_TASK REQUIREMENTS_
Please say how many lines in the entries below hold the string "based", with no other words.

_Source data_
• • •

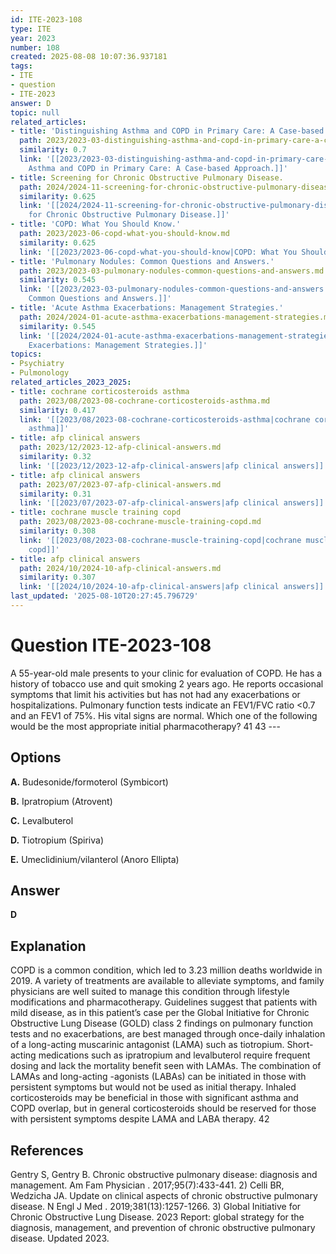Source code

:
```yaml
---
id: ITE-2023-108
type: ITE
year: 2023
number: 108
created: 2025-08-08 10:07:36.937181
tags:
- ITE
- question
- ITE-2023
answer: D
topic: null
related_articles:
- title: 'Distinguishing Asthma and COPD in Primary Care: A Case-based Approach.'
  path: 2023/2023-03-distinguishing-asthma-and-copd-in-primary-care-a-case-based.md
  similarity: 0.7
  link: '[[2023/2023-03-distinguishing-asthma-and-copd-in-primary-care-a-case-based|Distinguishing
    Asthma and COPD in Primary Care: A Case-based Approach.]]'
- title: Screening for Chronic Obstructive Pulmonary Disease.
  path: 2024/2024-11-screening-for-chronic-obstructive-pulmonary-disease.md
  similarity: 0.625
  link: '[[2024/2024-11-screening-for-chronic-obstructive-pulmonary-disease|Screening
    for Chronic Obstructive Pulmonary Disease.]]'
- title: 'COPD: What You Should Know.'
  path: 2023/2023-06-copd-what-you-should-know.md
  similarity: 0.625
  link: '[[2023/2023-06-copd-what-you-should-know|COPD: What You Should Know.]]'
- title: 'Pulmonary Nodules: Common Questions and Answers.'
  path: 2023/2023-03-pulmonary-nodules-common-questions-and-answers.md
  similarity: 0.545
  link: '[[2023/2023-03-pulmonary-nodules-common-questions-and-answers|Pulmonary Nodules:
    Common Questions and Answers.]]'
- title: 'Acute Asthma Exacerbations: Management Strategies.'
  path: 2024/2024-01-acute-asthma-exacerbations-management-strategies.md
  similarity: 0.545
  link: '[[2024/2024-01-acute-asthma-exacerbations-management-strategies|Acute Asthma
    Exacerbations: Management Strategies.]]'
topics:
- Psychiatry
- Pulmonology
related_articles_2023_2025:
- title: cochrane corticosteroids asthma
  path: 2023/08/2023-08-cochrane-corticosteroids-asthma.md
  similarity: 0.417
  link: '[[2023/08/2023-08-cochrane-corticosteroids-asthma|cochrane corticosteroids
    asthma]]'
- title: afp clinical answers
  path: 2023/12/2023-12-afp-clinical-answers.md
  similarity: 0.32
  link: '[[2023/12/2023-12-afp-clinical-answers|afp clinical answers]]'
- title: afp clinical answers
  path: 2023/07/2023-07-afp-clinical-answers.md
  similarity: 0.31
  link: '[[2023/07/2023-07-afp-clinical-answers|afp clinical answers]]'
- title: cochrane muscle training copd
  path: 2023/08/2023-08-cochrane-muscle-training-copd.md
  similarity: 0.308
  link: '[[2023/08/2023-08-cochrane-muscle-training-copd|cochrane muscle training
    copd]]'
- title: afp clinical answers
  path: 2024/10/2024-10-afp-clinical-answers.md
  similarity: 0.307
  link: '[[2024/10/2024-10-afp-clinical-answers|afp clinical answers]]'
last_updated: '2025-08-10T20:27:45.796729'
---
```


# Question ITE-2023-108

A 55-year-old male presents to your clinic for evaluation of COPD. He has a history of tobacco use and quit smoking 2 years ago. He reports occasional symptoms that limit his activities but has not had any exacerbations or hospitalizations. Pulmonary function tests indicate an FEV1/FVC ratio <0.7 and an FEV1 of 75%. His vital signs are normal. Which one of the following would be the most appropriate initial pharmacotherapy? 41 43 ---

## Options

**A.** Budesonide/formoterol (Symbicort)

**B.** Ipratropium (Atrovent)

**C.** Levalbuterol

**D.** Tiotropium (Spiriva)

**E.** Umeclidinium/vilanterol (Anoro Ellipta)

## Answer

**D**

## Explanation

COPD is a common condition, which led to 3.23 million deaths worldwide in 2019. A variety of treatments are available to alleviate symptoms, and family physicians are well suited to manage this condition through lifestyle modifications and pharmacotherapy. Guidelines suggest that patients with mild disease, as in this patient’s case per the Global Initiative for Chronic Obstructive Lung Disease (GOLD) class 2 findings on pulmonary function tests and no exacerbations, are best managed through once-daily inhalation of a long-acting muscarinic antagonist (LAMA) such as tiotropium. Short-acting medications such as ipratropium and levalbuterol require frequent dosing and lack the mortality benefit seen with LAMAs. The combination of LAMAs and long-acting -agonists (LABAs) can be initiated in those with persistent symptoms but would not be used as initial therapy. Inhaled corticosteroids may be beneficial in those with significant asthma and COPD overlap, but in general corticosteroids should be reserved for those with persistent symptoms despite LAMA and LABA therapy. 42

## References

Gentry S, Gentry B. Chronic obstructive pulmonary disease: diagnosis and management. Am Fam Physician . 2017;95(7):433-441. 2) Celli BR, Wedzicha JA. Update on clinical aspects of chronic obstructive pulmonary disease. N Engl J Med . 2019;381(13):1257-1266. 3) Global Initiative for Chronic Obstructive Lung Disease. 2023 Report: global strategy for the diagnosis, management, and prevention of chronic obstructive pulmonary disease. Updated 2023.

• • •

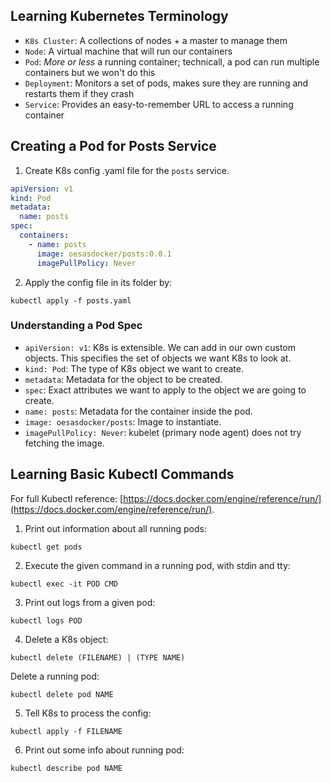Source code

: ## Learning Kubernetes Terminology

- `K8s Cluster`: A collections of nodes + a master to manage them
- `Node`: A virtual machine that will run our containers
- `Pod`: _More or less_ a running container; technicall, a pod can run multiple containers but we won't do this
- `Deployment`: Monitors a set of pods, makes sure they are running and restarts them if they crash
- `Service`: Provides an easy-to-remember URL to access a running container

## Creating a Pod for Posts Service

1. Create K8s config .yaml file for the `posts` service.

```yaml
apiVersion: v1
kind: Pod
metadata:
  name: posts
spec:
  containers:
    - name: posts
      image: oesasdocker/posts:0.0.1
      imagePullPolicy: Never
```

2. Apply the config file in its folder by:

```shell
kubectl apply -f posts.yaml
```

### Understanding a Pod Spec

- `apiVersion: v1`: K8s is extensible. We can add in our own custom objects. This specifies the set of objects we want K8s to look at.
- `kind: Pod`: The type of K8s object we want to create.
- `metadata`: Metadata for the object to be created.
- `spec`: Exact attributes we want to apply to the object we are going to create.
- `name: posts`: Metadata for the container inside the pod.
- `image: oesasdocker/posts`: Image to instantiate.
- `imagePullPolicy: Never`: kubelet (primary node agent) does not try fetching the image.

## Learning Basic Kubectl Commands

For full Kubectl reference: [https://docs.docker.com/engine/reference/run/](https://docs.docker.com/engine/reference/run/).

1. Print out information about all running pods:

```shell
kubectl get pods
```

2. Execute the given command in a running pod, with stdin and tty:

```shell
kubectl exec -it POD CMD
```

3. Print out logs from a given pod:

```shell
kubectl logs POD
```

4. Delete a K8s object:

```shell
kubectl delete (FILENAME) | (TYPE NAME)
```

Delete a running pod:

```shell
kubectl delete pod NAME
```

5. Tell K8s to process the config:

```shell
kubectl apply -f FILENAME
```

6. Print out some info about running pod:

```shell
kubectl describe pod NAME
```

• • •

_ANSWER TO THIS EXERCISE_
4